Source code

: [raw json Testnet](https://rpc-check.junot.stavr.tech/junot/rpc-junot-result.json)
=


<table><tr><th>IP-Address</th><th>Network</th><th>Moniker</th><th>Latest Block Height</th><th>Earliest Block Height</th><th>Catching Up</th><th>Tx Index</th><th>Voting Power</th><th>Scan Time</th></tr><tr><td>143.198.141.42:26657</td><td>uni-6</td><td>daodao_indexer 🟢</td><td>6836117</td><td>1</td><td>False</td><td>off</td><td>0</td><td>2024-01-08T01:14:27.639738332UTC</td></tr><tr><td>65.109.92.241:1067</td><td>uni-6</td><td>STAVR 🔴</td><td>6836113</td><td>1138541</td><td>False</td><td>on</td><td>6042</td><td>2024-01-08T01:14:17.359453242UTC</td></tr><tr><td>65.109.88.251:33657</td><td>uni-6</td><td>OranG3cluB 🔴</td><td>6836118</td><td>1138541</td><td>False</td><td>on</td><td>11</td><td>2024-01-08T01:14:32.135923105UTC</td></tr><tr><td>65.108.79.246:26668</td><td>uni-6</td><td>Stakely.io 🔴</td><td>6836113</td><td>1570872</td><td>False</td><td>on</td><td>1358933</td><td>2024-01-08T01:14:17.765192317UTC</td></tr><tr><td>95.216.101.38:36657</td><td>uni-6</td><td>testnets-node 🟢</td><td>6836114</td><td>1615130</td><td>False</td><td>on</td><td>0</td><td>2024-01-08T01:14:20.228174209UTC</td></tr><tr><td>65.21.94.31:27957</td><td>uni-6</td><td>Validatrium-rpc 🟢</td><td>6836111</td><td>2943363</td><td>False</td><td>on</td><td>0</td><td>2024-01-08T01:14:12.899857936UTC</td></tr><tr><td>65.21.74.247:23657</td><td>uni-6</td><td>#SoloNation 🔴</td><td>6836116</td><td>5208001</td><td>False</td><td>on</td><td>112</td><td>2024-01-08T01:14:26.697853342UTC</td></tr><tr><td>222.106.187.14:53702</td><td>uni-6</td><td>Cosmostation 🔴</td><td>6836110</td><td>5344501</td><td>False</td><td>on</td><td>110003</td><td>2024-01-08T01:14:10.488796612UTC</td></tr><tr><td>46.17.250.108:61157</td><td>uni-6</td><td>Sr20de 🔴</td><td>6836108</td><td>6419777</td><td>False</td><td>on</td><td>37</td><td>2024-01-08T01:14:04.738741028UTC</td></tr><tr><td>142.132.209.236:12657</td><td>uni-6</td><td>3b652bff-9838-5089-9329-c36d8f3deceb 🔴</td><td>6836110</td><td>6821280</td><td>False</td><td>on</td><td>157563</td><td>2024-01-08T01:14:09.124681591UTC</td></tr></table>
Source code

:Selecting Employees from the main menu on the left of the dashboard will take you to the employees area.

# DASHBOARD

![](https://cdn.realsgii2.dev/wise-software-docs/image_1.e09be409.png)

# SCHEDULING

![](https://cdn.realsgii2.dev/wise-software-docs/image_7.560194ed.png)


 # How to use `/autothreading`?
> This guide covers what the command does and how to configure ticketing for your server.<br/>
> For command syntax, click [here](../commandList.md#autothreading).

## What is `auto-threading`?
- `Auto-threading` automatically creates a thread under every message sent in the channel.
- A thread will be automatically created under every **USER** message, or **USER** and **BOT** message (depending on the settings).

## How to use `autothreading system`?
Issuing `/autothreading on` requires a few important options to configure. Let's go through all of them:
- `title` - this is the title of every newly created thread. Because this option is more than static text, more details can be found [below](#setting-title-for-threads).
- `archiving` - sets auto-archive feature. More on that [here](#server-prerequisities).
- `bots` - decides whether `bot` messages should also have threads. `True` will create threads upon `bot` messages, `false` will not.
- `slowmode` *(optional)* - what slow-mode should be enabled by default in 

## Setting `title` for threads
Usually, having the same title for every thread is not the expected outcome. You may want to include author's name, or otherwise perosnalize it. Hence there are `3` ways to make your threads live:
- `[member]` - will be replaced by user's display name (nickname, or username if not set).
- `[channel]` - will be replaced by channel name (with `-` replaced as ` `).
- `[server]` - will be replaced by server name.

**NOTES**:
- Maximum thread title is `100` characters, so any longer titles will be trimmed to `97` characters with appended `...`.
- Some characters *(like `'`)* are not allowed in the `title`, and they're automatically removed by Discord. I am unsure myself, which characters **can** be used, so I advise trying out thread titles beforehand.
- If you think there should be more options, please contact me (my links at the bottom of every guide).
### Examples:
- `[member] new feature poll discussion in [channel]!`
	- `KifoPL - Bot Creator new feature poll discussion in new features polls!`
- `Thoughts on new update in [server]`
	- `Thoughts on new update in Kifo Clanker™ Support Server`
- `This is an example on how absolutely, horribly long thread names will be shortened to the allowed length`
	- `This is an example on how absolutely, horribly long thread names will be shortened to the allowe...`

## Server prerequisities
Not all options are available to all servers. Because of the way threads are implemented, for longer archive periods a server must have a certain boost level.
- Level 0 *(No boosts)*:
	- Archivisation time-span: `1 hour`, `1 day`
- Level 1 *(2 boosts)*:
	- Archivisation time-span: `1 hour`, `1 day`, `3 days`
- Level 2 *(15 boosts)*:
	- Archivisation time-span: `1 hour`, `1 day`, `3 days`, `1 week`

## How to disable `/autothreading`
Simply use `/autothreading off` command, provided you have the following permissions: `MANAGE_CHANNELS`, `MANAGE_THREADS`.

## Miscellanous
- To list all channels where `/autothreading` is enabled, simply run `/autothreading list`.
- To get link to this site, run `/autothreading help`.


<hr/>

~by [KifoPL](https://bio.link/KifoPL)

**WHAT TO PRODUCE:** Your answer should be every entry above, repeated exactly.

**RESPONSE AREA:**
Source code

: [raw json Testnet](https://rpc-check.junot.stavr.tech/junot/rpc-junot-result.json)
=


<table><tr><th>IP-Address</th><th>Network</th><th>Moniker</th><th>Latest Block Height</th><th>Earliest Block Height</th><th>Catching Up</th><th>Tx Index</th><th>Voting Power</th><th>Scan Time</th></tr><tr><td>143.198.141.42:26657</td><td>uni-6</td><td>daodao_indexer 🟢</td><td>6836117</td><td>1</td><td>False</td><td>off</td><td>0</td><td>2024-01-08T01:14:27.639738332UTC</td></tr><tr><td>65.109.92.241:1067</td><td>uni-6</td><td>STAVR 🔴</td><td>6836113</td><td>1138541</td><td>False</td><td>on</td><td>6042</td><td>2024-01-08T01:14:17.359453242UTC</td></tr><tr><td>65.109.88.251:33657</td><td>uni-6</td><td>OranG3cluB 🔴</td><td>6836118</td><td>1138541</td><td>False</td><td>on</td><td>11</td><td>2024-01-08T01:14:32.135923105UTC</td></tr><tr><td>65.108.79.246:26668</td><td>uni-6</td><td>Stakely.io 🔴</td><td>6836113</td><td>1570872</td><td>False</td><td>on</td><td>1358933</td><td>2024-01-08T01:14:17.765192317UTC</td></tr><tr><td>95.216.101.38:36657</td><td>uni-6</td><td>testnets-node 🟢</td><td>6836114</td><td>1615130</td><td>False</td><td>on</td><td>0</td><td>2024-01-08T01:14:20.228174209UTC</td></tr><tr><td>65.21.94.31:27957</td><td>uni-6</td><td>Validatrium-rpc 🟢</td><td>6836111</td><td>2943363</td><td>False</td><td>on</td><td>0</td><td>2024-01-08T01:14:12.899857936UTC</td></tr><tr><td>65.21.74.247:23657</td><td>uni-6</td><td>#SoloNation 🔴</td><td>6836116</td><td>5208001</td><td>False</td><td>on</td><td>112</td><td>2024-01-08T01:14:26.697853342UTC</td></tr><tr><td>222.106.187.14:53702</td><td>uni-6</td><td>Cosmostation 🔴</td><td>6836110</td><td>5344501</td><td>False</td><td>on</td><td>110003</td><td>2024-01-08T01:14:10.488796612UTC</td></tr><tr><td>46.17.250.108:61157</td><td>uni-6</td><td>Sr20de 🔴</td><td>6836108</td><td>6419777</td><td>False</td><td>on</td><td>37</td><td>2024-01-08T01:14:04.738741028UTC</td></tr><tr><td>142.132.209.236:12657</td><td>uni-6</td><td>3b652bff-9838-5089-9329-c36d8f3deceb 🔴</td><td>6836110</td><td>6821280</td><td>False</td><td>on</td><td>157563</td><td>2024-01-08T01:14:09.124681591UTC</td></tr></table>
Source code

:Selecting Employees from the main menu on the left of the dashboard will take you to the employees area.

# DASHBOARD

![](https://cdn.realsgii2.dev/wise-software-docs/image_1.e09be409.png)

# SCHEDULING

![](https://cdn.realsgii2.dev/wise-software-docs/image_7.560194ed.png)


 # How to use `/autothreading`?
> This guide covers what the command does and how to configure ticketing for your server.<br/>
> For command syntax, click [here](../commandList.md#autothreading).

## What is `auto-threading`?
- `Auto-threading` automatically creates a thread under every message sent in the channel.
- A thread will be automatically created under every **USER** message, or **USER** and **BOT** message (depending on the settings).

## How to use `autothreading system`?
Issuing `/autothreading on` requires a few important options to configure. Let's go through all of them:
- `title` - this is the title of every newly created thread. Because this option is more than static text, more details can be found [below](#setting-title-for-threads).
- `archiving` - sets auto-archive feature. More on that [here](#server-prerequisities).
- `bots` - decides whether `bot` messages should also have threads. `True` will create threads upon `bot` messages, `false` will not.
- `slowmode` *(optional)* - what slow-mode should be enabled by default in 

## Setting `title` for threads
Usually, having the same title for every thread is not the expected outcome. You may want to include author's name, or otherwise perosnalize it. Hence there are `3` ways to make your threads live:
- `[member]` - will be replaced by user's display name (nickname, or username if not set).
- `[channel]` - will be replaced by channel name (with `-` replaced as ` `).
- `[server]` - will be replaced by server name.

**NOTES**:
- Maximum thread title is `100` characters, so any longer titles will be trimmed to `97` characters with appended `...`.
- Some characters *(like `'`)* are not allowed in the `title`, and they're automatically removed by Discord. I am unsure myself, which characters **can** be used, so I advise trying out thread titles beforehand.
- If you think there should be more options, please contact me (my links at the bottom of every guide).
### Examples:
- `[member] new feature poll discussion in [channel]!`
	- `KifoPL - Bot Creator new feature poll discussion in new features polls!`
- `Thoughts on new update in [server]`
	- `Thoughts on new update in Kifo Clanker™ Support Server`
- `This is an example on how absolutely, horribly long thread names will be shortened to the allowed length`
	- `This is an example on how absolutely, horribly long thread names will be shortened to the allowe...`

## Server prerequisities
Not all options are available to all servers. Because of the way threads are implemented, for longer archive periods a server must have a certain boost level.
- Level 0 *(No boosts)*:
	- Archivisation time-span: `1 hour`, `1 day`
- Level 1 *(2 boosts)*:
	- Archivisation time-span: `1 hour`, `1 day`, `3 days`
- Level 2 *(15 boosts)*:
	- Archivisation time-span: `1 hour`, `1 day`, `3 days`, `1 week`

## How to disable `/autothreading`
Simply use `/autothreading off` command, provided you have the following permissions: `MANAGE_CHANNELS`, `MANAGE_THREADS`.

## Miscellanous
- To list all channels where `/autothreading` is enabled, simply run `/autothreading list`.
- To get link to this site, run `/autothreading help`.


<hr/>

~by [KifoPL](https://bio.link/KifoPL)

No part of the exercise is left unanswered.